-- YOUR OBJECTIVE --
Tally the lines below that contain the word "игроку", then give the tally and nothing more.

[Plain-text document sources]

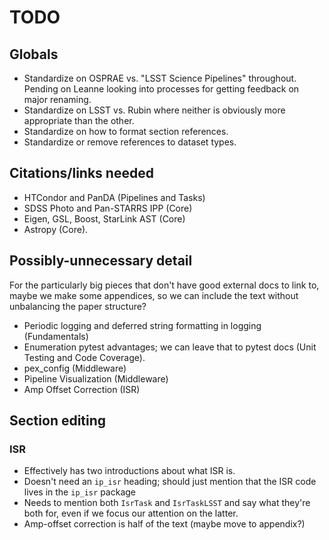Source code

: # TODO

## Globals

- Standardize on OSPRAE vs. "LSST Science Pipelines" throughout.  Pending on Leanne looking into processes for getting feedback on major renaming.
- Standardize on LSST vs. Rubin where neither is obviously more appropriate than the other.
- Standardize on how to format section references.
- Standardize or remove references to dataset types.

## Citations/links needed

- HTCondor and PanDA (Pipelines and Tasks)
- SDSS Photo and Pan-STARRS IPP (Core)
- Eigen, GSL, Boost, StarLink AST (Core)
- Astropy (Core).

## Possibly-unnecessary detail

For the particularly big pieces that don't have good external docs to link to, maybe we make some appendices, so we can include the text without unbalancing the paper structure?

- Periodic logging and deferred string formatting in logging (Fundamentals)
- Enumeration pytest advantages; we can leave that to pytest docs (Unit Testing and Code Coverage).
- pex_config (Middleware)
- Pipeline Visualization (Middleware)
- Amp Offset Correction (ISR)

## Section editing

### ISR

- Effectively has two introductions about what ISR is.
- Doesn't need an `ip_isr` heading; should just mention that the ISR code lives in the `ip_isr` package
- Needs to mention both `IsrTask` and `IsrTaskLSST` and say what they're both for, even if we focus our attention on the latter.
- Amp-offset correction is half of the text (maybe move to appendix?)

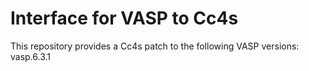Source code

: # Interface for VASP to Cc4s

This repository provides a Cc4s patch to the following VASP versions:
vasp.6.3.1
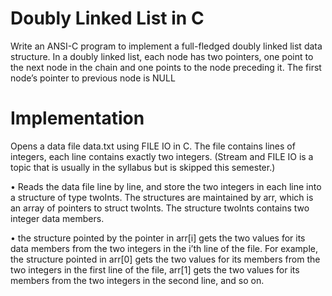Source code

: # Doubly Linked List in C

Write an ANSI-C program to implement a full-fledged doubly linked list data structure. In a doubly linked list, each node has two
pointers, one point to the next node in the chain and one points to the node preceding it. The first node’s pointer to previous node is NULL

# Implementation

Opens a data file data.txt using FILE IO in C. The file contains lines of integers, each line contains exactly two integers. (Stream and FILE IO is a topic that is usually in the syllabus but is skipped this semester.)

• Reads the data file line by line, and store the two integers in each line into a structure of type twoInts. The structures are maintained by arr, which is an array of pointers to struct twoInts. The structure twoInts contains two integer data members.

• the structure pointed by the pointer in arr[i] gets the two values for its data members from the two integers in the i’th line of the file. For example, the structure pointed in arr[0] gets the two values for its members from the two integers in the first line of the file, arr[1] gets the two values for its members from the two integers in the second line, and so on.
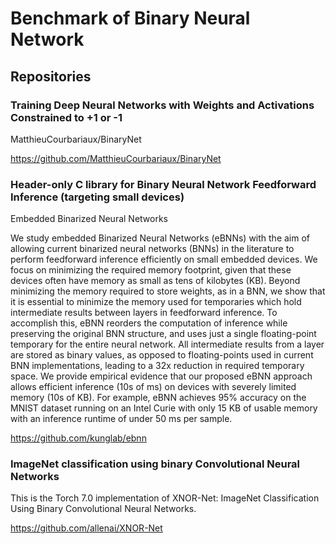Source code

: # Benchmark of Binary Neural Network

## Repositories

### Training Deep Neural Networks with Weights and Activations Constrained to +1 or -1
MatthieuCourbariaux/BinaryNet 

https://github.com/MatthieuCourbariaux/BinaryNet

### Header-only C library for Binary Neural Network Feedforward Inference (targeting small devices)
Embedded Binarized Neural Networks

We study embedded Binarized Neural Networks (eBNNs) with the aim of allowing current binarized neural networks (BNNs) in the literature to perform feedforward inference efficiently on small embedded devices. We focus on minimizing the required memory footprint, given that these devices often have memory as small as tens of kilobytes (KB). Beyond minimizing the memory required to store weights, as in a BNN, we show that it is essential to minimize the memory used for temporaries which hold intermediate results between layers in feedforward inference. To accomplish this, eBNN reorders the computation of inference while preserving the original BNN structure, and uses just a single floating-point temporary for the entire neural network. All intermediate results from a layer are stored as binary values, as opposed to floating-points used in current BNN implementations, leading to a 32x reduction in required temporary space. We provide empirical evidence that our proposed eBNN approach allows efficient inference (10s of ms) on devices with severely limited memory (10s of KB). For example, eBNN achieves 95% accuracy on the MNIST dataset running on an Intel Curie with only 15 KB of usable memory with an inference runtime of under 50 ms per sample.

https://github.com/kunglab/ebnn

### ImageNet classification using binary Convolutional Neural Networks
This is the Torch 7.0 implementation of XNOR-Net: ImageNet Classification Using Binary Convolutional Neural Networks.

https://github.com/allenai/XNOR-Net
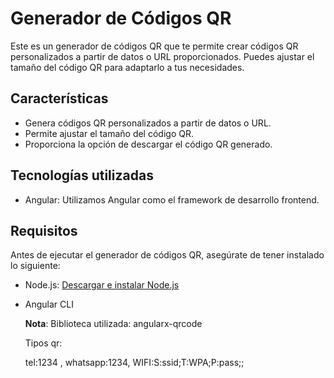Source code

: # Generador de Códigos QR

Este es un generador de códigos QR que te permite crear códigos QR personalizados a partir de datos o URL proporcionados. Puedes ajustar  el tamaño del código QR para adaptarlo a tus necesidades.

## Características

- Genera códigos QR personalizados a partir de datos o URL.
- Permite ajustar el tamaño del código QR.
- Proporciona la opción de descargar el código QR generado.

## Tecnologías utilizadas

- Angular: Utilizamos Angular como el framework de desarrollo frontend.

## Requisitos

Antes de ejecutar el generador de códigos QR, asegúrate de tener instalado lo siguiente:

- Node.js: [Descargar e instalar Node.js](https://nodejs.org/es/)
- Angular CLI

  **Nota**: Biblioteca utilizada: angularx-qrcode

  Tipos qr:

  tel:1234 , whatsapp:1234, WIFI:S:ssid;T:WPA;P:pass;;

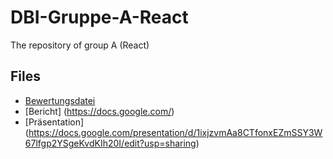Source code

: # DBI-Gruppe-A-React
The repository of group A (React)

## Files

- [Bewertungsdatei](https://docs.google.com/spreadsheets/d/1qQdWk3npBI2ZR7dPyV5q1vNAIVeo1SicaT_npnRCoTc/edit?usp=sharing)
- [Bericht] (https://docs.google.com/)
- [Präsentation] (https://docs.google.com/presentation/d/1ixjzvmAa8CTfonxEZmSSY3W67lfgp2YSgeKvdKIh20I/edit?usp=sharing)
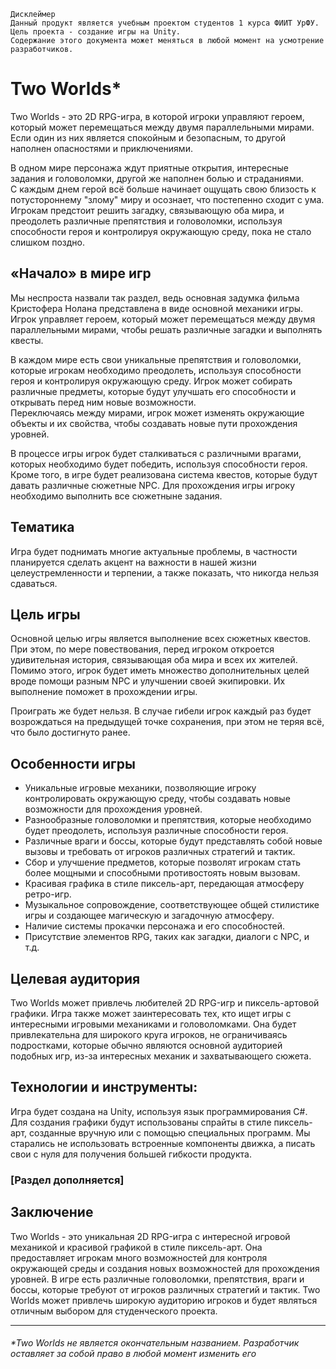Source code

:     Дисклеймер
    Данный продукт является учебным проектом студентов 1 курса ФИИТ УрФУ. Цель проекта - создание игры на Unity.
    Содержание этого документа может меняться в любой момент на усмотрение разработчиков.

# Two Worlds* 
Two Worlds - это 2D RPG-игра, в которой игроки управляют героем, который может перемещаться между двумя параллельными мирами. Если один из них является спокойным и безопасным, то другой наполнен опасностями и приключениями. </br>

В одном мире персонажа ждут приятные открытия, интересные задания и головоломки, другой же наполнен болью и страданиями. </br>
С каждым днем герой всё больше начинает ощущать свою близость к потустороннему "злому" миру и осознает, что постепенно сходит с ума. Игрокам предстоит решить загадку, связывающую оба мира, и преодолеть различные препятствия и головоломки, используя способности героя и контролируя окружающую среду, пока не стало слишком поздно.</br>


## «Начало» в мире игр
Мы неспроста назвали так раздел, ведь основная задумка фильма Кристофера Нолана представлена в виде основной механики игры. Игрок управляет героем, который может перемещаться между двумя параллельными мирами, чтобы решать различные загадки и выполнять квесты.</br>

В каждом мире есть свои уникальные препятствия и головоломки, которые игрокам необходимо преодолеть, используя способности героя и контролируя окружающую среду.
Игрок может собирать различные предметы, которые будут улучшать его способности и открывать перед ним новые возможности.</br>
Переключаясь между мирами, игрок может изменять окружающие объекты и их свойства, чтобы создавать новые пути прохождения уровней.</br>

В процессе игры игрок будет сталкиваться с различными врагами, которых необходимо будет победить, используя способности героя.
Кроме того, в игре будет реализована система квестов, которые будут давать различные сюжетные NPC. Для прохождения игры игроку необходимо выполнить все сюжетныне задания. </br>


## Тематика
Игра будет поднимать многие актуальные проблемы, в частности планируется сделать акцент на важности в нашей жизни целеустремленности и терпении, а также показать, что никогда нельзя сдаваться.


## Цель игры
Основной целью игры является выполнение всех сюжетных квестов. При этом, по мере повествования, перед игроком откроется удивительная история, связывающая оба мира и всех их жителей. Помимо этого, игрок будет иметь множество дополнительных целей вроде помощи разным NPC и улучшении своей экипировки. Их выполнение поможет в прохождении игры.</br>

Проиграть же будет нельзя. В случае гибели игрок каждый раз будет возрождаться на предыдущей точке сохранения, при этом не теряя всё, что было достигнуто ранее.


## Особенности игры
*	Уникальные игровые механики, позволяющие игроку контролировать окружающую среду, чтобы создавать новые возможности для прохождения уровней.
*	Разнообразные головоломки и препятствия, которые необходимо будет преодолеть, используя различные способности героя.
*	Различные враги и боссы, которые будут представлять собой новые вызовы и требовать от игроков различных стратегий и тактик.
*	Сбор и улучшение предметов, которые позволят игрокам стать более мощными и способными противостоять новым вызовам.
*	Красивая графика в стиле пиксель-арт, передающая атмосферу ретро-игр.
*	Музыкальное сопровождение, соответствующее общей стилистике игры и создающее магическую и загадочную атмосферу.
*	Наличие системы прокачки персонажа и его способностей.
* Присутствие элементов RPG, таких как загадки, диалоги с NPC, и т.д.


## Целевая аудитория
Two Worlds может привлечь любителей 2D RPG-игр и пиксель-артовой графики. Игра также может заинтересовать тех, кто ищет игры с интересными игровыми механиками и головоломками. Она будет привлекательна для широкого круга игроков, не ограничиваясь подростками, которые обычно являются основной аудиторией подобных игр, из-за интересных механик и захватывающего сюжета.


## Технологии и инструменты:
Игра будет создана на Unity, используя язык программирования C#. Для создания графики будут использованы спрайты в стиле пиксель-арт, созданные вручную или с помощью специальных программ. Мы старались не использовать встроенные компоненты движка, а писать свои с нуля для получения большей гибкости продукта.
### <b>[Раздел дополняется]</b>


## Заключение
Two Worlds - это уникальная 2D RPG-игра с интересной игровой механикой и красивой графикой в стиле пиксель-арт. Она предоставляет игрокам много возможностей для контроля окружающей среды и создания новых возможностей для прохождения уровней. В игре есть различные головоломки, препятствия, враги и боссы, которые требуют от игроков различных стратегий и тактик. Two Worlds может привлечь широкую аудиторию игроков и будет являться отличным выбором для студенческого проекта.


---
###### *Two Worlds не является окончательным названием. Разработчик оставляет за собой право в любой момент изменить его 

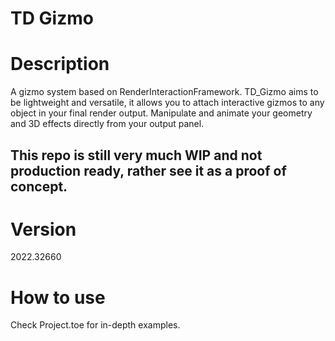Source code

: # TD Gizmo

# Description
A gizmo system based on RenderInteractionFramework. TD_Gizmo aims to be lightweight and versatile, it allows you to attach interactive gizmos to any object in your final render output. Manipulate and animate your geometry and 3D effects directly from your output panel.

## This repo is still very much WIP and not production ready, rather see it as a proof of concept.

# Version
2022.32660

# How to use
Check Project.toe for in-depth examples.
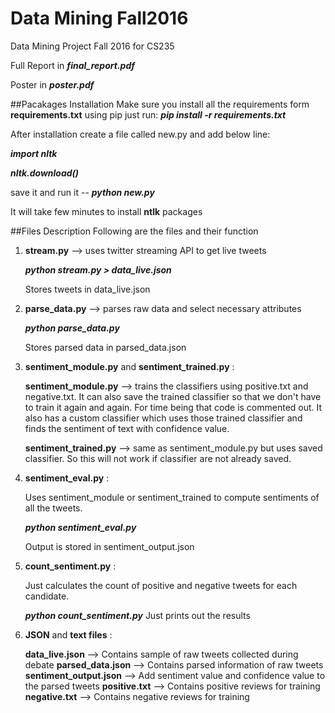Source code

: # Data Mining Fall2016
Data Mining Project Fall 2016 for CS235

Full Report in **_final\_report.pdf_**

Poster in **_poster.pdf_**

##Pacakages Installation
Make sure you install all the requirements form **requirements.txt**
using pip just run:
**_pip install -r requirements.txt_**

After installation create a file called new.py and add below line:

**_import nltk_**

**_nltk.download()_**

save it and run it -- **_python new.py_**

It will take few minutes to install **ntlk** packages

##Files Description
Following are the files and their function

1. **stream.py** --> uses twitter streaming API to get live tweets 
    
    **_python stream.py > data_live.json_**

	Stores tweets in data_live.json

2. **parse_data.py** --> parses raw data and select necessary attributes

    **_python parse_data.py_**

	Stores parsed data in parsed_data.json

3. **sentiment_module.py** and **sentiment_trained.py** :

	**sentiment_module.py** --> trains the classifiers using positive.txt and negative.txt. It can also save the trained classifier so that we don't have to train it again and again. For time being that code is commented out.
	It also has a custom classifier which uses those trained classifier and finds the sentiment of text with confidence value.

	**sentiment_trained.py** --> same as sentiment_module.py but uses saved classifier.
	So this will not work if classifier are not already saved.

4. **sentiment_eval.py** :
	
	Uses sentiment_module or sentiment_trained to compute sentiments of all the tweets.
    
    **_python sentiment_eval.py_**

	Output is stored in sentiment_output.json

5. **count_sentiment.py** :
	
	Just calculates the count of positive and negative tweets for each candidate.
    
    **_python count_sentiment.py_**
	Just prints out the results

6. **JSON** and **text files** :
    
    **data_live.json** --> Contains sample of raw tweets collected during debate
    **parsed_data.json** --> Contains parsed information of raw tweets
    **sentiment_output.json** --> Add sentiment value and confidence value to the parsed tweets
    **positive.txt** --> Contains positive reviews for training
    **negative.txt** --> Contains negative reviews for training
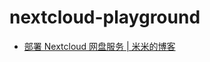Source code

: nextcloud-playground
====================
- [部署 Nextcloud 网盘服务 | 米米的博客](https://zhangshuqiao.org/2023-04/%E9%83%A8%E7%BD%B2Nextcloud%E7%BD%91%E7%9B%98%E6%9C%8D%E5%8A%A1/)
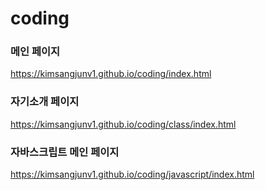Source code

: # coding

### 메인 페이지
https://kimsangjunv1.github.io/coding/index.html   

### 자기소개 페이지
https://kimsangjunv1.github.io/coding/class/index.html

### 자바스크립트 메인 페이지
https://kimsangjunv1.github.io/coding/javascript/index.html
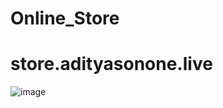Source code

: # Online_Store

# store.adityasonone.live

![image](https://user-images.githubusercontent.com/86394336/192144947-57d0f662-8e17-4612-a58c-9907dec291fe.png)
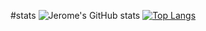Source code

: #stats
![Jerome's GitHub stats](https://github-readme-stats.vercel.app/api?username=dzherrom&show_icons=true&theme=radical)
[![Top Langs](https://github-readme-stats.vercel.app/api/top-langs/?username=dzherrom&layout=donut-vertical)](https://github.com/anuraghazra/github-readme-stats)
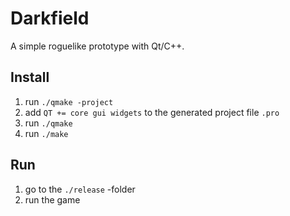 Darkfield
=========
A simple roguelike prototype with Qt/C++.

Install
--
  1. run `./qmake -project`
  2. add `QT += core gui widgets` to the generated project file `.pro`
  3. run `./qmake`
  4. run `./make`
  
Run
--
  1. go to the `./release` -folder
  2. run the game
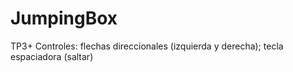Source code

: # JumpingBox
TP3+
Controles: flechas direccionales (izquierda y derecha); tecla espaciadora (saltar)
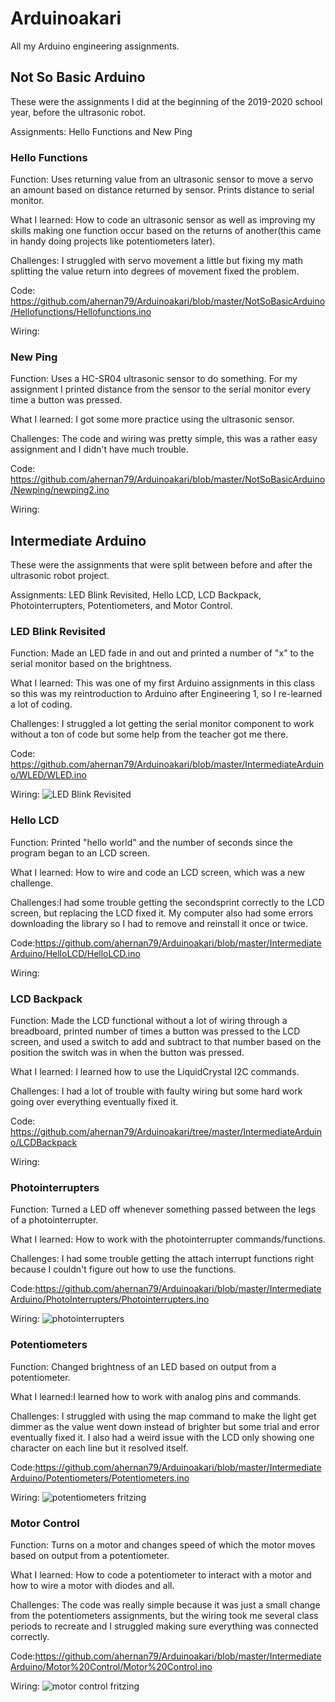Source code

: # Arduinoakari
All my Arduino engineering assignments.

## Not So Basic Arduino
These were the assignments I did at the beginning of the 2019-2020 school year, before the ultrasonic robot.

Assignments: Hello Functions and New Ping

### Hello Functions
Function: Uses returning value from an ultrasonic sensor to move a servo an amount based on distance returned by sensor. Prints distance to serial monitor.

What I learned: How to code an ultrasonic sensor as well as improving my skills making one function occur based on the returns of another(this came in handy doing projects like potentiometers later).

Challenges: I struggled with servo movement a little but fixing my math splitting the value return into degrees of movement fixed the problem.

Code: https://github.com/ahernan79/Arduinoakari/blob/master/NotSoBasicArduino/Hellofunctions/Hellofunctions.ino

Wiring: ![]()

### New Ping
Function: Uses a HC-SR04 ultrasonic sensor to do something. For my assignment I printed distance from the sensor to the serial monitor every time a button was pressed.

What I learned: I got some more practice using the ultrasonic sensor.

Challenges: The code and wiring was pretty simple, this was a rather easy assignment and I didn't have much trouble.

Code: https://github.com/ahernan79/Arduinoakari/blob/master/NotSoBasicArduino/Newping/newping2.ino

Wiring: ![]()

## Intermediate Arduino
These were the assignments that were split between before and after the ultrasonic robot project.

Assignments: LED Blink Revisited, Hello LCD, LCD Backpack, Photointerrupters, Potentiometers, and Motor Control.

### LED Blink Revisited
Function: Made an LED fade in and out and printed a number of "x" to the serial monitor based on the brightness.

What I learned: This was one of my first Arduino assignments in this class so this was my reintroduction to Arduino after Engineering 1, so I re-learned a lot of coding.

Challenges: I struggled a lot getting the serial monitor component to work without a ton of code but some help from the teacher got me there.

Code: https://github.com/ahernan79/Arduinoakari/blob/master/IntermediateArduino/WLED/WLED.ino

Wiring: ![LED Blink Revisited](https://github.com/ahernan79/Arduinoakari/blob/master/WLED1.PNG?raw=true)

### Hello LCD
Function: Printed "hello world" and the number of seconds since the program began to an LCD screen.

What I learned: How to wire and code an LCD screen, which was a new challenge.

Challenges:I had some trouble getting the secondsprint correctly to the LCD screen, but replacing the LCD fixed it. My computer also had some errors downloading the library so I had to remove and reinstall it once or twice.

Code:https://github.com/ahernan79/Arduinoakari/blob/master/IntermediateArduino/HelloLCD/HelloLCD.ino

Wiring: ![]()

### LCD Backpack
Function: Made the LCD functional without a lot of wiring through a breadboard, printed number of times a button was pressed to the LCD screen, and used a switch to add and subtract to that number based on the position the switch was in when the button was pressed.

What I learned: I learned how to use the LiquidCrystal I2C commands.

Challenges: I had a lot of trouble with faulty wiring but some hard work going over everything eventually fixed it.

Code: https://github.com/ahernan79/Arduinoakari/tree/master/IntermediateArduino/LCDBackpack

Wiring: ![]()

### Photointerrupters
Function: Turned a LED off whenever something passed between the legs of a photointerrupter.

What I learned: How to work with the photointerrupter commands/functions.

Challenges: I had some trouble getting the attach interrupt functions right because I couldn't figure out how to use the functions.

Code:https://github.com/ahernan79/Arduinoakari/blob/master/IntermediateArduino/PhotoInterrupters/Photointerrupters.ino

Wiring: ![photointerrupters](https://github.com/vcraghe32/Intermediate_Arduino/raw/master/Images/photointerrupterwiring.JPG)

### Potentiometers
Function: Changed brightness of an LED based on output from a potentiometer.

What I learned:I learned how to work with analog pins and commands.

Challenges: I struggled with using the map command to make the light get dimmer as the value went down instead of brighter but some trial and error eventually fixed it. I also had a weird issue with the LCD only showing one character on each line but it resolved itself.

Code:https://github.com/ahernan79/Arduinoakari/blob/master/IntermediateArduino/Potentiometers/Potentiometers.ino

Wiring: ![potentiometers fritzing](https://github.com/vcraghe32/Intermediate_Arduino/raw/master/Images/potentiowiring.JPG)

### Motor Control
Function: Turns on a motor and changes speed of which the motor moves based on output from a potentiometer.

What I learned: How to code a potentiometer to interact with a motor and how to wire a motor with diodes and all.

Challenges: The code was really simple because it was just a small change from the potentiometers assignments, but the wiring took me several class periods to recreate and I struggled making sure everything was connected correctly.

Code:https://github.com/ahernan79/Arduinoakari/blob/master/IntermediateArduino/Motor%20Control/Motor%20Control.ino

Wiring: ![motor control fritzing](https://github.com/vcraghe32/Intermediate_Arduino/raw/master/Images/motorcontrolwiring.JPG)

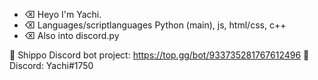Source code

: - ⌫ Heyo I'm Yachi. 
- ⌫ Languages/scriptlanguages Python (main), js, html/css, c++
- ⌫ Also into discord.py

🍁 Shippo Discord bot project: 
https://top.gg/bot/933735281767612496
🍁 Discord: Yachi#1750


<!---
mx177013/mx177013 is a ✨ special ✨ repository because its `README.md` (this file) appears on your GitHub profile.
You can click the Preview link to take a look at your changes.
--->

-- SOLVED EXERCISE --
2